Builder sentiment continued on its upward trajectory in October, reaching a new record high, according to the a new report from the National Association of Home Builders (NAHB).
The NAHB/Wells Fargo Housing Market Index (HMI), which measures builder perceptions of the market via a survey of component questions, rose two points to 85 in October, a new peak for the metric. The previous record was set just last month, marking the first time the index had ever risen above a reading of 80.
“Traffic remains high and record-low interest rates are keeping demand strong as the concept of ‘home’ has taken on renewed importance for work, study and other purposes in the COVID era,” said NAHB Chairman Chuck Fowke.

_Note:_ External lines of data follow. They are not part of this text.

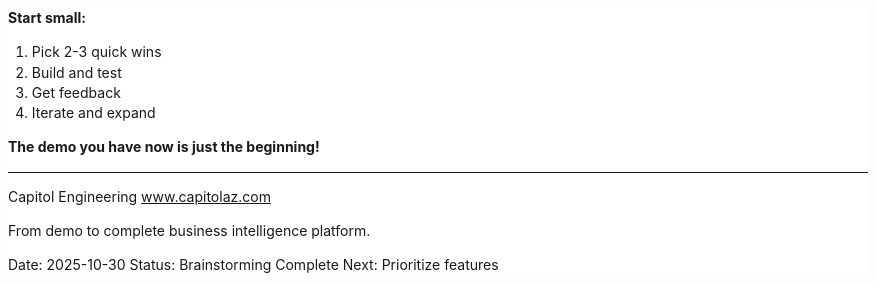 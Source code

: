 **Start small:**
1. Pick 2-3 quick wins
2. Build and test
3. Get feedback
4. Iterate and expand

**The demo you have now is just the beginning!**

---

Capitol Engineering
www.capitolaz.com

From demo to complete business intelligence platform.

Date: 2025-10-30
Status: Brainstorming Complete
Next: Prioritize features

Robert Dietz, chief economist for the NAHB, agreed, calling the housing market “a bright spot for the economy” and citing the growth in buyer interest in suburbs, exurbs and small towns. Demand in those areas has been driven by a shift in consumer preferences since the onset of the COVID-19 pandemic; with coronavirus cases resurgent and more people working remotely, several reports have signaled growing homebuyer inclinations for less density and more space.
All of the HMI’s component indices — each of which is based on a specific survey question — either reached or matched their highest levels in October. The index measuring builder sentiment of current sales conditions rose two points to a reading of 90, while the index for sales expectations in the next six months was up three points to 88. The index gauging traffic of prospective borrowers was unchanged at 74.
Sentiment is likewise high across geographical regions. The three-month moving average HMI reading for the Northeast rose six points to 82, while the Midwest and South both saw three-point improvements to reach 75 and 82, respectively. The West increased five points to a reading of 90.
Both Fowke and Dietz did see potential speedbumps to the market, however, and they’re not exactly new ones: spiking material prices and dwindling home inventory.
“It is becoming increasingly challenging to build affordable homes as shortages of lots, labor, lumber and other key building materials are lengthening construction times,” said Fowke.
“NAHB analysis … showed that new single-family home sales are outpacing starts by a historic margin,” added Dietz. “Bridging this gap will require either a gain in construction volume or reductions in available inventory, which is already at a historic low in terms of month’s supply.”